Bechamp reduction
- Named after: Antoine Béchamp
- Reaction type: Organic redox reaction

Identifiers
- RSC ontology ID: RXNO:0000498

= Béchamp reduction =

Chemical reaction converting nitro compounds

The Béchamp reduction (or Béchamp process) is a chemical reaction that converts aromatic nitro compounds to their corresponding anilines using iron as the reductant:

4 C6H5NO2 + 9 Fe + 4 H2O -> 4 C6H5NH2 + 3 Fe3O4

This reaction was once a major route to aniline, but hydrogenation of nitrobenzene using palladium on charcoal is now the preferred method.

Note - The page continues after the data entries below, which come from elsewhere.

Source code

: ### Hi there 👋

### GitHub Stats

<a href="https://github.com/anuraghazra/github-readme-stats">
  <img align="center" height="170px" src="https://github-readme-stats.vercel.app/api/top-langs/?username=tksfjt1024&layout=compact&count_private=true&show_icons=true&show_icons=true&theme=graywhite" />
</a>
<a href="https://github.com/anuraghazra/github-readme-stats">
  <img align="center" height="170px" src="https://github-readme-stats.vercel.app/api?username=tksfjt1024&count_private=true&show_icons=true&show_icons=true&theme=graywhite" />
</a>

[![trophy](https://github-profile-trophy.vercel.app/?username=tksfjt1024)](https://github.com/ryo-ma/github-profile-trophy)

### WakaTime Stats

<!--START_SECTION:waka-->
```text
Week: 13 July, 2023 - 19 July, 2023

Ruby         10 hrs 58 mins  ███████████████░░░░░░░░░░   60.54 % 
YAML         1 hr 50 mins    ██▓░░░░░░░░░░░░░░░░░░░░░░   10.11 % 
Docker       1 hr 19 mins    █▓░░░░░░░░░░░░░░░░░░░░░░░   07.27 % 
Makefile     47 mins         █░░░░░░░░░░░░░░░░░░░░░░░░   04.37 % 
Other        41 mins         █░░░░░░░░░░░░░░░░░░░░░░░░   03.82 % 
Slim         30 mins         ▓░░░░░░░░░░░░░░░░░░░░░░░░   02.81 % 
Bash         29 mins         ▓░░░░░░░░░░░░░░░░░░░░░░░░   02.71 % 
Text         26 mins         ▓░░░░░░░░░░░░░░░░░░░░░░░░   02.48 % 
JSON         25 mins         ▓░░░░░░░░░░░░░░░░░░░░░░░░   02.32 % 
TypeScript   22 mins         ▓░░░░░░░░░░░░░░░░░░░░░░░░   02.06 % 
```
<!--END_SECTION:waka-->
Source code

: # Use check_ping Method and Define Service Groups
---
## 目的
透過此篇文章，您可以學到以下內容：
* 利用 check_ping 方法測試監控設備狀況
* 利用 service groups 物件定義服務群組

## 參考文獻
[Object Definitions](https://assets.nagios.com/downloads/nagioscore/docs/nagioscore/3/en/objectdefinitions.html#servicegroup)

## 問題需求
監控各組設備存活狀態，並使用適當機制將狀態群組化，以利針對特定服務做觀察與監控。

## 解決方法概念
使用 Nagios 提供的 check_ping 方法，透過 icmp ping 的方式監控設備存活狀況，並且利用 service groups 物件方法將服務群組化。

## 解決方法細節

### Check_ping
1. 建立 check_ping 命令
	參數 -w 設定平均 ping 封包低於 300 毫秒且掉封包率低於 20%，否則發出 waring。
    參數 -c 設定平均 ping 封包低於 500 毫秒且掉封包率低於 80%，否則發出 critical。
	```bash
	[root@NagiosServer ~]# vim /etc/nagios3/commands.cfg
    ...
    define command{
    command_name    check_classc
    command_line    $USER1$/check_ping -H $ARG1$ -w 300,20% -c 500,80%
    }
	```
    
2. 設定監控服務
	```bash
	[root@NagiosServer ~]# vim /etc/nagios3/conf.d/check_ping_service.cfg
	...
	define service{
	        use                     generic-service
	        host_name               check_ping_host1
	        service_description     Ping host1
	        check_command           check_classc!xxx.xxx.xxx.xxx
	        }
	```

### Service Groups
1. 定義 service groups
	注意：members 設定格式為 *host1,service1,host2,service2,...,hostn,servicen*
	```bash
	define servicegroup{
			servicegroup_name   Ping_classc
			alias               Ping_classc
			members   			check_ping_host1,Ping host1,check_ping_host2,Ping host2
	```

==Reaction history and scope==

The reaction was first used by Antoine Béchamp to reduce 2-nitronaphthalene and nitrobenzene to 2-naphthylamine and aniline, respectively. The Béchamp reduction is broadly applicable to aromatic nitro compounds.

The reduction proceeds in a multistep manner. Nitroso and hydroxylamino arenes are intermediates. The process requires both electrons from the iron and protons from the solvent.

The reaction is not applicable to Aliphatic nitro compounds. Instead reduction of alkyl nitro compounds stops at the hydroxylamine stage. Tertiary aliphatic nitro compounds, however, are converted in good yield to amines.

==Laux process==
The traditional Béchamp reduction cogenerates gray-black iron oxides. The Laux process is based on the finding that the oxide coproduct is strongly affected by various additives, such as ferrous chloride, aluminium chloride, and even simply sulfuric acid. The innovations from Laux have shifted the emphasis of the Béchamp reduction for the manufacture of anilines to the production of valuable iron oxide pigments.